The problem
Find the word "value" in the listing below. Copy every line that has it.

Source data

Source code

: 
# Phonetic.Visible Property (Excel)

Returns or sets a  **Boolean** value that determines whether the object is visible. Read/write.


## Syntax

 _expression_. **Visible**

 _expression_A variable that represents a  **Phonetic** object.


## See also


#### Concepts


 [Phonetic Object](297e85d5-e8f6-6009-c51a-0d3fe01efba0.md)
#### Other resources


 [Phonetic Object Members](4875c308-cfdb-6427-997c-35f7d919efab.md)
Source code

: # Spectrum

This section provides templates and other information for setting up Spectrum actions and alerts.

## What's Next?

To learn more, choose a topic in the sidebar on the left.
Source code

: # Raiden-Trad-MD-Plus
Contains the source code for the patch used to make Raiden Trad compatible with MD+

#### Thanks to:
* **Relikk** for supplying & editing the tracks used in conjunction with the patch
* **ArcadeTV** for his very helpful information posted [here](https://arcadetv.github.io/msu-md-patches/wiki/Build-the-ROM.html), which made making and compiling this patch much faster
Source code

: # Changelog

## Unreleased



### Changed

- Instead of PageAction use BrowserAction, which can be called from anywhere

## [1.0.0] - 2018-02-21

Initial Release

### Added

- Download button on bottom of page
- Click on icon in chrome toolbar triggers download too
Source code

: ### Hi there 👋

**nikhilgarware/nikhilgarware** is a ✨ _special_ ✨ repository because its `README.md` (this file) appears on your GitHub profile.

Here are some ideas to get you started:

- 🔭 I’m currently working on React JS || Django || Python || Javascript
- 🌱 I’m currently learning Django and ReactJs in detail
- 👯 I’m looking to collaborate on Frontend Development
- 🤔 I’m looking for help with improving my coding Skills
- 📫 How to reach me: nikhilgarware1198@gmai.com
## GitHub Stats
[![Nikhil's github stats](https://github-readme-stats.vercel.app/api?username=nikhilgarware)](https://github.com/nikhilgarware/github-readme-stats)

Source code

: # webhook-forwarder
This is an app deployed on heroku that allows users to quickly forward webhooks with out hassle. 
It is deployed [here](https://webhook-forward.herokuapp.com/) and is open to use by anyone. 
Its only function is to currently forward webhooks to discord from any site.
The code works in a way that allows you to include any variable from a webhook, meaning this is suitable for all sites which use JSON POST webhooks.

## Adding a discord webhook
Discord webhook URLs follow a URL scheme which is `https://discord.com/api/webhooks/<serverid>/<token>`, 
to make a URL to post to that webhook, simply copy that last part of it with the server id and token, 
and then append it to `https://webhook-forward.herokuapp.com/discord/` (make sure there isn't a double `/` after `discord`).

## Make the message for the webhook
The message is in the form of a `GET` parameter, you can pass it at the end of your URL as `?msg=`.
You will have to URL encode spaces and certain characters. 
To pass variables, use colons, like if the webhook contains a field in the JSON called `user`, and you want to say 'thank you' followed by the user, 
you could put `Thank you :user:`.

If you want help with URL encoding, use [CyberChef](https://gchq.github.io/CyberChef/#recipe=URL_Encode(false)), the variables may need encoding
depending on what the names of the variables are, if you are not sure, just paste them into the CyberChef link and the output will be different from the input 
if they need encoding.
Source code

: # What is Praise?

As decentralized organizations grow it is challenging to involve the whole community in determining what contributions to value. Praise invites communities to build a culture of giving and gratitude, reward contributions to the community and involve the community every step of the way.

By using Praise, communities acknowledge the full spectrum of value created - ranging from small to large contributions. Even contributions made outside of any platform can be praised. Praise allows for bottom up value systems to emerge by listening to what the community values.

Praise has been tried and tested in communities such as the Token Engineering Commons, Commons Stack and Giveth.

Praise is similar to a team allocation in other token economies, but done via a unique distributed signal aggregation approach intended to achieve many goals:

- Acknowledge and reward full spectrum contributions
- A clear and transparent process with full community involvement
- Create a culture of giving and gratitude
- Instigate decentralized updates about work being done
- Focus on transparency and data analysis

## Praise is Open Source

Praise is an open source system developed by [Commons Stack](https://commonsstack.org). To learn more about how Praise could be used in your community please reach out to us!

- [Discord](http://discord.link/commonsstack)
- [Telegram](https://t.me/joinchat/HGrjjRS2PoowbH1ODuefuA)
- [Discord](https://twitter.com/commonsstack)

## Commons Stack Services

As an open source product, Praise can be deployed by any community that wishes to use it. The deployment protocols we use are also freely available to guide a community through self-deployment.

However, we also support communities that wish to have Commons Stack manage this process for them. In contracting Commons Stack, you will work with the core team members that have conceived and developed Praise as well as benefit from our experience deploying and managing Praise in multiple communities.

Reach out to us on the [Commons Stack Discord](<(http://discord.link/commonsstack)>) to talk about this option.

Answer to this task
Returns or sets a  **Boolean** value that determines whether the object is visible. Read/write.
As decentralized organizations grow it is challenging to involve the whole community in determining what contributions to value. Praise invites communities to build a culture of giving and gratitude, reward contributions to the community and involve the community every step of the way.
By using Praise, communities acknowledge the full spectrum of value created - ranging from small to large contributions. Even contributions made outside of any platform can be praised. Praise allows for bottom up value systems to emerge by listening to what the community values.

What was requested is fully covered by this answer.